## RECORDS FOR PROCESSING
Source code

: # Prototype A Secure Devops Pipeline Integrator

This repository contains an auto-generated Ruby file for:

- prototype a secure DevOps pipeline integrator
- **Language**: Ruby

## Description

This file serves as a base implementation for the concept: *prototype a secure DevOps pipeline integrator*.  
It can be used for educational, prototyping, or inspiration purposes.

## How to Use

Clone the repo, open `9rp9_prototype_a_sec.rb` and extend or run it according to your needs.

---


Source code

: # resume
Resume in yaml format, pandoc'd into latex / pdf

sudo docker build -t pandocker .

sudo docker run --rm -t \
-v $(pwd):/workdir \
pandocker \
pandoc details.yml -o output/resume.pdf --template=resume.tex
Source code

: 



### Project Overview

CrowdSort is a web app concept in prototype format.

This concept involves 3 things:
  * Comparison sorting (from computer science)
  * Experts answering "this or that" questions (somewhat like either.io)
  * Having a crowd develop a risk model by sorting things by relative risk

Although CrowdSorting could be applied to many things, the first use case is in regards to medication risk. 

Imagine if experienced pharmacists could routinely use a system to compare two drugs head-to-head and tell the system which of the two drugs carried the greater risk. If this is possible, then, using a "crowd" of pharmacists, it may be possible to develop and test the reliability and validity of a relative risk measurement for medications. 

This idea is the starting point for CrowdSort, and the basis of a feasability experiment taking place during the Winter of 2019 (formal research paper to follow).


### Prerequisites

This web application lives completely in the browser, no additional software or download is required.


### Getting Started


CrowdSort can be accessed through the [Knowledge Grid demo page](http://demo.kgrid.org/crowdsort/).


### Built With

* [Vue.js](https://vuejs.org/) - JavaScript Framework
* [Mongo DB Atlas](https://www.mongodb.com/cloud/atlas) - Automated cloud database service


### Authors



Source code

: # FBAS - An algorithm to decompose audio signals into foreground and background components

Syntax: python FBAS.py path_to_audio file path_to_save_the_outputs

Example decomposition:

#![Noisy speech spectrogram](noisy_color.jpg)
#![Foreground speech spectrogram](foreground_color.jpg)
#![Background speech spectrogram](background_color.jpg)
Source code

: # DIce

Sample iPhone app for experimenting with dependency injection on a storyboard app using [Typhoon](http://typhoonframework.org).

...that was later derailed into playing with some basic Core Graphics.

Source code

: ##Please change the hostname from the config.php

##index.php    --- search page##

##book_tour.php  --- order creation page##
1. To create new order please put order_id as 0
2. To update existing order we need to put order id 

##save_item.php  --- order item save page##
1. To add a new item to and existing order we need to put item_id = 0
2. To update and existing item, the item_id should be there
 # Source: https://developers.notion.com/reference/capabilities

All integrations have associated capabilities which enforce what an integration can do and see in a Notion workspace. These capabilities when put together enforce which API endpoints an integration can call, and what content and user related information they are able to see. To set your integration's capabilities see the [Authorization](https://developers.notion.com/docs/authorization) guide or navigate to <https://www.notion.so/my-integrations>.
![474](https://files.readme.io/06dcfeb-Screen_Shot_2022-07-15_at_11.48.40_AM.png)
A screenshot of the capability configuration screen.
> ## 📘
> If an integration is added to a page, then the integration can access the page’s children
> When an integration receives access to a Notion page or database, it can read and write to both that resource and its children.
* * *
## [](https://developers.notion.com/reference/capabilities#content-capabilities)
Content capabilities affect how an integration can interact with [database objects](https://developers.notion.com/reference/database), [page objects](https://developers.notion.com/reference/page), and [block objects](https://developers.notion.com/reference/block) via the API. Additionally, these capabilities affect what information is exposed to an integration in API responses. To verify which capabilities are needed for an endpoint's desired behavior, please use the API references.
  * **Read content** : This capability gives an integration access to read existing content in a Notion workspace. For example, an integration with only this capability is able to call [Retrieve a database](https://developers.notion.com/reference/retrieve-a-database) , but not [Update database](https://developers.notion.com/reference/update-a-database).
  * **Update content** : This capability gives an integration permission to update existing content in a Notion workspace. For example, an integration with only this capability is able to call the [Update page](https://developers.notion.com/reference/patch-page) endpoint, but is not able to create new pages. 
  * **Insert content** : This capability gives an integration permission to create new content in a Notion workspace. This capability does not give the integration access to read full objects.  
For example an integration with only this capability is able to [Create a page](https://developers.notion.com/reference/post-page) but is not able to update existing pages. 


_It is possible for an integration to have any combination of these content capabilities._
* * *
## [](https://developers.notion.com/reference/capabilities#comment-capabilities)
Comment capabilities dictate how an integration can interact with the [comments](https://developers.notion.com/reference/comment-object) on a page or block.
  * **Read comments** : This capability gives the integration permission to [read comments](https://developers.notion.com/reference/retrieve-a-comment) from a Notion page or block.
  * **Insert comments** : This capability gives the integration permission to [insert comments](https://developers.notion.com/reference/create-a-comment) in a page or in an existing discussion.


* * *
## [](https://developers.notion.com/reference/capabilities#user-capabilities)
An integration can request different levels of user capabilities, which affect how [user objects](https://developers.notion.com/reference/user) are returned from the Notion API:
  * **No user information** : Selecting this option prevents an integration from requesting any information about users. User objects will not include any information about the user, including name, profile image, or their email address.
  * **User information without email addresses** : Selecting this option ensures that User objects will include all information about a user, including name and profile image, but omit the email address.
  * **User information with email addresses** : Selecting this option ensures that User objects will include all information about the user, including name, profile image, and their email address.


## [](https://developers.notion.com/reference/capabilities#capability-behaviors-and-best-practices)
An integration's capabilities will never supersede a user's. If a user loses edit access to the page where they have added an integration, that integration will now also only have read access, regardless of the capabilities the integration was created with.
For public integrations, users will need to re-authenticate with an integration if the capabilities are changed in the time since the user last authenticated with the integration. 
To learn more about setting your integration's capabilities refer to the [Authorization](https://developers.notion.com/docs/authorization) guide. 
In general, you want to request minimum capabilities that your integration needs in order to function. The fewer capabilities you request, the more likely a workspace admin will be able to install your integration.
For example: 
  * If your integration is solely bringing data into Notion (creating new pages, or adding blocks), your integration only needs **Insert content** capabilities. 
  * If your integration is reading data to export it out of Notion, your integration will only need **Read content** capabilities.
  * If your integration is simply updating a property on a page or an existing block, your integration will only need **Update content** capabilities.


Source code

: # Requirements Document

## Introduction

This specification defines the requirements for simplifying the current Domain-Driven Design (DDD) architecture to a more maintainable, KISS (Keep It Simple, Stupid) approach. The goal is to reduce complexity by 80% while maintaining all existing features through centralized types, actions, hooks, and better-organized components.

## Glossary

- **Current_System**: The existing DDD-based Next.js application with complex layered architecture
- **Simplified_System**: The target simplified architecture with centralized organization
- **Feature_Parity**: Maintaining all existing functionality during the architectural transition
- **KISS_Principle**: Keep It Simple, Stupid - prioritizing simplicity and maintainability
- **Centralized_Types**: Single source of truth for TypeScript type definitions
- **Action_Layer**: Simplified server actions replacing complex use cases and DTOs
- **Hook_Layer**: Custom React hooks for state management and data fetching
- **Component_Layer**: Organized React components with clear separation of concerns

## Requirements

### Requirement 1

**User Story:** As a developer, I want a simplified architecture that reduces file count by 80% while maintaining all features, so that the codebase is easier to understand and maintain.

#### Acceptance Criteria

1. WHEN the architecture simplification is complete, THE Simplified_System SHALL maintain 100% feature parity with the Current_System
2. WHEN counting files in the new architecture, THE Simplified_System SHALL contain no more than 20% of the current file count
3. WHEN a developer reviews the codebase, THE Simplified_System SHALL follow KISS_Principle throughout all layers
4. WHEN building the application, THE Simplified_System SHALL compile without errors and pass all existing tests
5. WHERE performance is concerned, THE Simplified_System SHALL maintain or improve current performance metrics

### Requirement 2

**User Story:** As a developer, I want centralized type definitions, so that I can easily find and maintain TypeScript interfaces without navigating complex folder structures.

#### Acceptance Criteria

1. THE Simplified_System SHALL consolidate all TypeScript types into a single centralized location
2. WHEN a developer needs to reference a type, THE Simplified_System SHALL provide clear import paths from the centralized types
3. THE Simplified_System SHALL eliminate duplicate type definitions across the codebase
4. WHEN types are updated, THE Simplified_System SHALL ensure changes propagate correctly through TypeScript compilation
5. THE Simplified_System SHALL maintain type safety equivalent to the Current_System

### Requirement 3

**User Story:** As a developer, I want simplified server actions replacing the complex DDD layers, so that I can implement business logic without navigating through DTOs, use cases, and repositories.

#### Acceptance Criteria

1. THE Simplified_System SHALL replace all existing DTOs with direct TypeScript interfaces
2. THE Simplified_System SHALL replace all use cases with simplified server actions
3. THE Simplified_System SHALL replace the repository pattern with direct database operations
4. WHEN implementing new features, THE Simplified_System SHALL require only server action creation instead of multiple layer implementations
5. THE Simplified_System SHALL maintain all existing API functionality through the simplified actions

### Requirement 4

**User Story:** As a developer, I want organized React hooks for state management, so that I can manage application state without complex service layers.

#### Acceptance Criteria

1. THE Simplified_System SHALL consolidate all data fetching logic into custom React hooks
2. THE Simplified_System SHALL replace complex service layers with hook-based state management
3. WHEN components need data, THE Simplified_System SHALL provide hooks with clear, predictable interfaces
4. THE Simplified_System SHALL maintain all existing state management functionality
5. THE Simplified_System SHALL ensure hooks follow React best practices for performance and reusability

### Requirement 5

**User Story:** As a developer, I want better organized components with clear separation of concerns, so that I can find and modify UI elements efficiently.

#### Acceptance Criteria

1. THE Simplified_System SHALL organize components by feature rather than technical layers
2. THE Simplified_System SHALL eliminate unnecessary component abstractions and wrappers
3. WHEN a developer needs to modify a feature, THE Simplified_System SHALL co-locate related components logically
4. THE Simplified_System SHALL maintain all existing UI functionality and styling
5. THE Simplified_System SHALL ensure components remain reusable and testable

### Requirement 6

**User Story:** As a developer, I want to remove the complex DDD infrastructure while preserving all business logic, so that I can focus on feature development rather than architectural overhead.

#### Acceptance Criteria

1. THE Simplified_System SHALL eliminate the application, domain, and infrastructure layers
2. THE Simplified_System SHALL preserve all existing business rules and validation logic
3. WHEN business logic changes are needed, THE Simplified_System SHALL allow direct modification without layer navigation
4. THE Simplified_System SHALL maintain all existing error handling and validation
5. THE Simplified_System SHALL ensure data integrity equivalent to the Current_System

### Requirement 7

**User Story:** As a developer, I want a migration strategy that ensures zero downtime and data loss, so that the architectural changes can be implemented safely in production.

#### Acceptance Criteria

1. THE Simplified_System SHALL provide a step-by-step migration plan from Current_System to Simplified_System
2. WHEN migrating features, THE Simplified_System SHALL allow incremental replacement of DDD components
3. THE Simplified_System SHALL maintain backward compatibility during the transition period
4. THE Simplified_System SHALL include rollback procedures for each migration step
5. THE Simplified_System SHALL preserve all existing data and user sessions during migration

## WHAT YOU HAVE TO DO
Quote the records above from their first line through the line containing "This file serves", both ends included.

## TASK RESULT
Source code

: # Prototype A Secure Devops Pipeline Integrator

This repository contains an auto-generated Ruby file for:

- prototype a secure DevOps pipeline integrator
- **Language**: Ruby

## Description

This file serves as a base implementation for the concept: *prototype a secure DevOps pipeline integrator*.  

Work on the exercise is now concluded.